At the club last night I decided to get all serious and play a scenario out of the book.  Steve B took the French for his first game against the more experience Stephen N.  I was the umpire with a slight French bias.

An albatross' eye view.  The British are on the left of the picture and the bottom of the picture is the "end of the world".  The British frigate is heading for the reef.  Didn't I explain that reefs were not compatible with fine sailing?

The British frigate runs aground, but not before it got a bow rake on the French frigate just as it started to engage the British 74. The French 74 also gets in to action as it inexplicably also sails for a reef.

A more horizontal view of the action.  The British 74 was double shotted and did terrible damage to the French Frigate which caught fire.

The burning French frigate collides with the British frigate becoming entangled.  With the wind behind it you would think there would be a risk of the fire spreading, but the rules are strangely silent on collisions.
The French 74 has also run aground, but is still able to get a shot on the British 74 as it lumbers into range.  The British have loaded double shot again and are holding their fire.

Getting close, but not yet in arc...

The British collide with the French but do not become ensnared.  What to do?  We let it proceed on it's next movement scrapping across the French stern and ploughing into a reef!

And so the stuck ships belted the living daylights out of each other until the French reloaded with grape and swept the British 74 clean of crew.

Interesting game, but I don't feel like playing with reefs and islands in the future.  Perhaps need a refloating rule?  Also must do some research about collisions.


  1. I tend to find that the trick with map terrain is to make sure that you don't over-crowd things, make sure that there are some open areas on the map to fight in, and warn all players that it is very dangerous to even consider going anywhere near an island or reef.

    For re-floating rules, I've considered this:

    * When you run aground, discard all planned manoeuvre cards and don't play any new ones until refloated.

    * A "refloating" repair action works as a delayed action (i.e. takes two turns to complete, and can't be repeated until the first action is complete). At the completion of the action, draw an E chit; keep it if it's crew damage, return to the bag if not.
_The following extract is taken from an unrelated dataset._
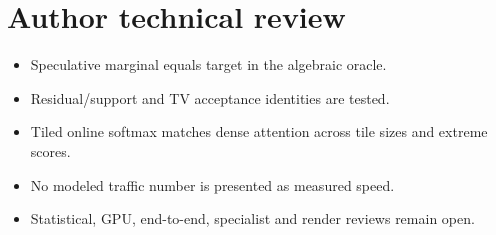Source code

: \chapter*{Author technical review}\begin{itemize}\item Speculative marginal equals target in the algebraic oracle.\item Residual/support and TV acceptance identities are tested.\item Tiled online softmax matches dense attention across tile sizes and extreme scores.\item No modeled traffic number is presented as measured speed.\item Statistical, GPU, end-to-end, specialist and render reviews remain open.\end{itemize}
    * The ship remains aground until the captain collects a number of crew damage chits equal to the burden of the ship. Once this is completed, the ship is refloated and the crew damage chits are returned to the E bag.
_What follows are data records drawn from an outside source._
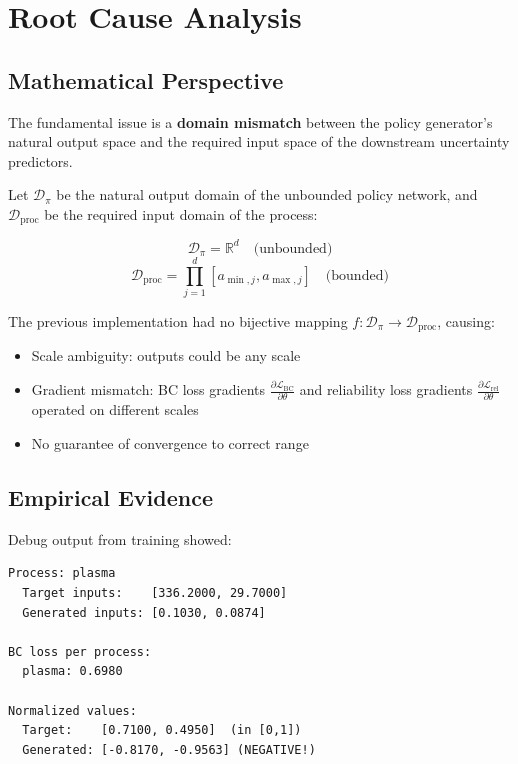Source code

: \documentclass[11pt,a4paper]{article}
\begin{document}
\section{Root Cause Analysis}

\subsection{Mathematical Perspective}

The fundamental issue is a \textbf{domain mismatch} between the policy generator's natural output space and the required input space of the downstream uncertainty predictors.

Let $\mathcal{D}_\pi$ be the natural output domain of the unbounded policy network, and $\mathcal{D}_{\text{proc}}$ be the required input domain of the process:

\begin{equation}
\mathcal{D}_\pi = \mathbb{R}^d \quad \text{(unbounded)}
\end{equation}
\begin{equation}
\mathcal{D}_{\text{proc}} = \prod_{j=1}^d [a_{\min,j}, a_{\max,j}] \quad \text{(bounded)}
\end{equation}

The previous implementation had no bijective mapping $f: \mathcal{D}_\pi \to \mathcal{D}_{\text{proc}}$, causing:
\begin{itemize}
    \item Scale ambiguity: outputs could be any scale
    \item Gradient mismatch: BC loss gradients $\frac{\partial \mathcal{L}_{\text{BC}}}{\partial \theta}$ and reliability loss gradients $\frac{\partial \mathcal{L}_{\text{rel}}}{\partial \theta}$ operated on different scales
    \item No guarantee of convergence to correct range
\end{itemize}

\subsection{Empirical Evidence}

Debug output from training showed:

\begin{verbatim}
Process: plasma
  Target inputs:    [336.2000, 29.7000]
  Generated inputs: [0.1030, 0.0874]

BC loss per process:
  plasma: 0.6980

Normalized values:
  Target:    [0.7100, 0.4950]  (in [0,1])
  Generated: [-0.8170, -0.9563] (NEGATIVE!)
\end{verbatim}
\end{document}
    * A refloated ship begins with struck sails and no planned manoeuvre cards. If desired, the captain can keep the sails struck and continue using refloating actions in order to tow the head of the ship to a facing away from the obstacle. This requires one refloating action per 45° (or less) change of facing, and succeeds automatically (but still takes two turns).
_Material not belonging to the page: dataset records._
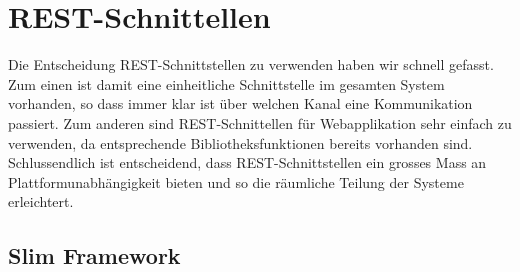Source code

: \section{REST-Schnittellen}
Die Entscheidung \gls{REST}-Schnittstellen zu verwenden haben wir schnell gefasst. 
Zum einen ist damit eine einheitliche Schnittstelle im gesamten System vorhanden, so dass immer klar ist über welchen Kanal eine Kommunikation passiert.
Zum anderen sind \gls{REST}-Schnittellen für Webapplikation sehr einfach zu verwenden, da entsprechende Bibliotheksfunktionen bereits vorhanden sind.
Schlussendlich ist entscheidend, dass \gls{REST}-Schnittstellen ein grosses Mass an Plattformunabhängigkeit bieten und so die räumliche Teilung der Systeme erleichtert.

\subsection{Slim Framework}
    I also like the idea of varying depths on shoals: when each shoal is placed, write a bunch of depth numbers (1-6 or similar) on bits of paper and draw one randomly for each shoal. When a ship crosses it, the captain of that ship looks at the number (without revealing to the others; end-game accounting should ensure honesty on this) and if it's higher than the burden of his ship then the shoal has no effect. This adds some tension and gives a needed advantage to the smaller frigates.

    1. Thanks - they are good ideas. The action to tow the head of a ship when it is refloated is a really good idea and something that could also be used when trying to untangle collided ships as well perhaps.

  2. PS: it helps that I use a 3' x 6' piece of sea-blue felt (less than $20) for a map instead of the lovely but tiny official mats. You need some room to sail in.

    1. The mat is handy, but I don't care for the lines. At the club were normally user a larger board and I have plans to make a modular set of mats. You certainly need room to sail :-)

  3. Something for Facebook, but there are some interesting pictures of rigged ships and ships not on plinths here:

  4. I don't think the 'iron men' of the period were too keen on reefs either Mark!
    Always good to challenge the player with sailing, avoiding collisions, worrying about reefs and islands AND the enemy shooting at you!